The room - a classroom being used to train Soldiers for their role as future leaders - was dedicated to Blankenbecler and presented to his family a year after his death. The room displays pictures, awards and a dress blue uniform. Blankenbecler's awards include the Legion of Merit, Bronze Star, Purple Heart, Meritorious Service Medal, Kuwaiti Liberation Medal, Southwest Asia Service Medal and the Global War on Terrorism Expeditionary medal.

"I think each time I do (this remembrance), it gives me a special feeling on the inside," said USASMA Class 58 student Sgt. Maj. Rufus Phelps III, a former deputy commandant at the NCO Academy from 2006 to 2007. "Knowing we lost a great senior noncommissioned officer and the sacrifices he gave, it just makes it even more precious for me to just stand here and say I am walking in the same shoes that this man has already been in. Since I am at the rank of sergeant major now, it makes it even more special."

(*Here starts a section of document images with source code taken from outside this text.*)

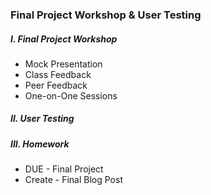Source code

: ### Final Project Workshop & User Testing

##### I. Final Project Workshop
* Mock Presentation
* Class Feedback
* Peer Feedback
* One-on-One Sessions

##### II. User Testing

##### III. Homework
* DUE - Final Project
* Create - Final Blog Post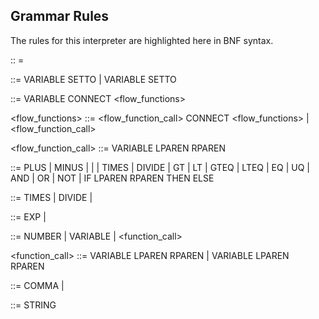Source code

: Grammar Rules
-------------

The rules for this interpreter are highlighted here in BNF syntax.

<L> :: = <assignment>

<assignment> ::= VARIABLE SETTO <expression>
               | VARIABLE SETTO <flow>

<flow> ::= VARIABLE CONNECT <flow_functions>

<flow_functions> ::= <flow_function_call> CONNECT <flow_functions>
                    | <flow_function_call>

<flow_function_call> ::= VARIABLE LPAREN <params> RPAREN

<expression> ::= <expression> PLUS <term>
               | <expression> MINUS <term>
               | <term>
               | <string>
               | <expression> TIMES <exponent>
               | <expression> DIVIDE <exponent>
               | <expression> GT <expression>
               | <expression> LT <expression>
               | <expression> GTEQ <expression>
               | <expression> LTEQ <expression>
               | <expression> EQ <expression>
               | <expression> UQ <expression>
               | <expression> AND <expression>
               | <expression> OR <expression>
               | NOT <expression>
               | IF LPAREN <expression> RPAREN THEN <expression> ELSE <expression>

<term> ::= <term> TIMES <exponent>
          | <term> DIVIDE <exponent>
          | <exponent>

<exponent> ::= <factor> EXP <factor>
             | <factor>

<factor> ::= NUMBER
           | VARIABLE
           | <function_call>

<function_call> ::= VARIABLE LPAREN RPAREN
                  | VARIABLE LPAREN <params> RPAREN

<params> ::= <params> COMMA <expression>
            | <expression>

<string> ::= STRING

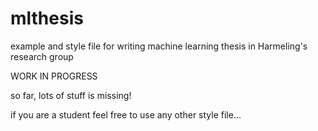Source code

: # mlthesis
example and style file for writing machine learning thesis in Harmeling's research group

WORK IN PROGRESS

so far, lots of stuff is missing!

if you are a student feel free to use any other style file...
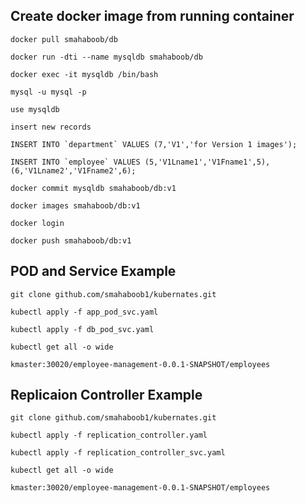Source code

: Create docker image from running container
-----------------------------------------

    docker pull smahaboob/db

    docker run -dti --name mysqldb smahaboob/db

    docker exec -it mysqldb /bin/bash 

    mysql -u mysql -p

    use mysqldb 

    insert new records

    INSERT INTO `department` VALUES (7,'V1','for Version 1 images');

    INSERT INTO `employee` VALUES (5,'V1Lname1','V1Fname1',5),(6,'V1Lname2','V1Fname2',6);

    docker commit mysqldb smahaboob/db:v1

    docker images smahaboob/db:v1

    docker login

    docker push smahaboob/db:v1

 

POD and Service Example
------------------------

    git clone github.com/smahaboob1/kubernates.git

    kubectl apply -f app_pod_svc.yaml

    kubectl apply -f db_pod_svc.yaml

    kubectl get all -o wide

    kmaster:30020/employee-management-0.0.1-SNAPSHOT/employees

Replicaion Controller Example
-----------------------------

    git clone github.com/smahaboob1/kubernates.git

    kubectl apply -f replication_controller.yaml

    kubectl apply -f replication_controller_svc.yaml

    kubectl get all -o wide

    kmaster:30020/employee-management-0.0.1-SNAPSHOT/employees
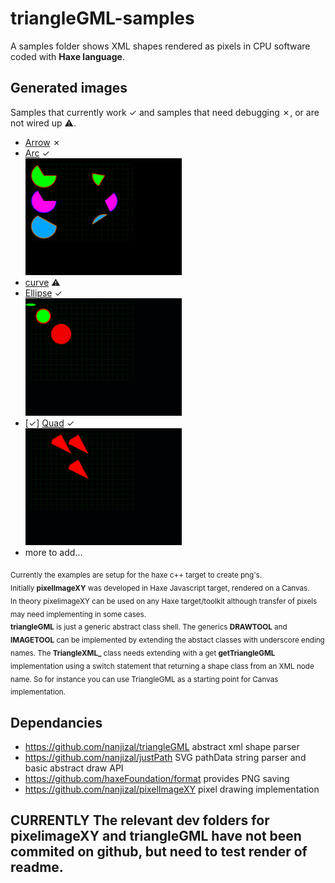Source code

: # triangleGML-samples
A samples folder shows XML shapes rendered as pixels in CPU software coded with **Haxe language**.
  
## Generated images
Samples that currently work &check; and samples that need debugging &cross;, or are not wired up &#9888;.
- [Arrow](generatedImages/arc.png) &cross;  
- [Arc](generatedImages/arc.png) &check;  
    <img src="generatedImages/arc.png" width="250"/>
- [curve](generatedImages/curve.png) &#9888; 
- [Ellipse](generatedImages/ellipse.png) &check;    
    <img src="generatedImages/ellipse.png" width="250"/>
- [&check;] [Quad](generatedImages/quad.png) &check;    
    <img src="generatedImages/quad.png" width="250"/>
- more to add...

<sub>Currently the examples are setup for the haxe c++ target to create png's.</sub>    
<sub>Initially **pixelImageXY** was developed in Haxe Javascript target, rendered on a Canvas.</sub>     
<sub>In theory pixelimageXY can be used on any Haxe target/toolkit although transfer of pixels may need implementing in some cases.</sub>  
<sub>**triangleGML** is just a generic abstract class shell. The generics **DRAWTOOL** and **IMAGETOOL** can be implemented by extending the abstact classes with underscore ending names. The **TriangleXML_** class needs extending with a get **getTriangleGML** implementation using a switch statement that returning a shape class from an XML node name. So for instance you can use TriangleGML as a starting point for Canvas implementation.</sub>
 
## Dependancies
- https://github.com/nanjizal/triangleGML abstract xml shape parser
- https://github.com/nanjizal/justPath SVG pathData string parser and basic abstract draw API 
- https://github.com/haxeFoundation/format provides PNG saving
- https://github.com/nanjizal/pixelImageXY pixel drawing implementation
  

## **CURRENTLY The relevant dev folders for pixelimageXY and triangleGML have not been commited on github, but need to test render of readme.**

The ceremony included a moment of silence with chimes and the playing of Taps.
"The free air we breathe is a product of the blood they shed," said Garrison Command Sgt. Maj. Tony H. Purdy. "On this day, we not only remember the fallen Soldiers, we remember those who came home with lasting scars [from] war and badges of courage. ... Freedom is a precious gift given to the rest of us at a great cost."